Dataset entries
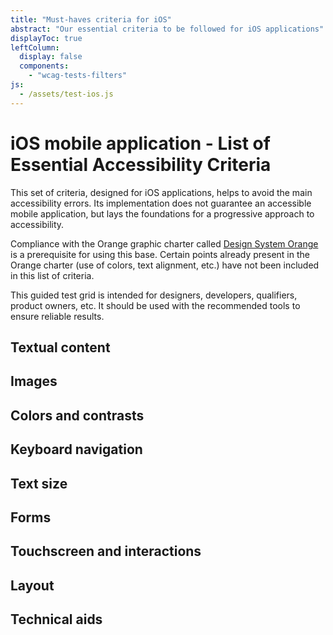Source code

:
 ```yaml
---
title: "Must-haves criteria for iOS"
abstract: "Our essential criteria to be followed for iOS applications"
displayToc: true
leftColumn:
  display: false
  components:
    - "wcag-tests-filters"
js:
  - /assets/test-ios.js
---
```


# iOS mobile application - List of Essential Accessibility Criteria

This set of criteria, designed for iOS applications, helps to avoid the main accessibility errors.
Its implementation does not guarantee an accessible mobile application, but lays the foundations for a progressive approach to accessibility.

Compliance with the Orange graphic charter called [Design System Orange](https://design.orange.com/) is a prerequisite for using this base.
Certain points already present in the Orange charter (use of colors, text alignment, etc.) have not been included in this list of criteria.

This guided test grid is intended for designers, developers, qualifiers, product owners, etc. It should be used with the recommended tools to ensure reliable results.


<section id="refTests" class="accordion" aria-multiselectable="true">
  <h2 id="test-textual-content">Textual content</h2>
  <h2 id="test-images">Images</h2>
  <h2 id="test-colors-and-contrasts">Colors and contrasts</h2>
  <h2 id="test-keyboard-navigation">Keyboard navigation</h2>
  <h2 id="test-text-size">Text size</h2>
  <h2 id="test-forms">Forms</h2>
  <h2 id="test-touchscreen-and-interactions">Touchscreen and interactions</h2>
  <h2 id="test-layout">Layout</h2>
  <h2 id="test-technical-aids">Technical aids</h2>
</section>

◆ **Problem**
Write the records out again exactly as shown above, keeping no pictures.

◆ **Solution to the problem**
Source code

:
 ```yaml
---
title: "Must-haves criteria for iOS"
abstract: "Our essential criteria to be followed for iOS applications"
displayToc: true
leftColumn:
  display: false
  components:
    - "wcag-tests-filters"
js:
  - /assets/test-ios.js
---
```


# iOS mobile application - List of Essential Accessibility Criteria

This set of criteria, designed for iOS applications, helps to avoid the main accessibility errors.
Its implementation does not guarantee an accessible mobile application, but lays the foundations for a progressive approach to accessibility.

Compliance with the Orange graphic charter called [Design System Orange](https://design.orange.com/) is a prerequisite for using this base.
Certain points already present in the Orange charter (use of colors, text alignment, etc.) have not been included in this list of criteria.

This guided test grid is intended for designers, developers, qualifiers, product owners, etc. It should be used with the recommended tools to ensure reliable results.


<section id="refTests" class="accordion" aria-multiselectable="true">
  <h2 id="test-textual-content">Textual content</h2>
  <h2 id="test-images">Images</h2>
  <h2 id="test-colors-and-contrasts">Colors and contrasts</h2>
  <h2 id="test-keyboard-navigation">Keyboard navigation</h2>
  <h2 id="test-text-size">Text size</h2>
  <h2 id="test-forms">Forms</h2>
  <h2 id="test-touchscreen-and-interactions">Touchscreen and interactions</h2>
  <h2 id="test-layout">Layout</h2>
  <h2 id="test-technical-aids">Technical aids</h2>
</section>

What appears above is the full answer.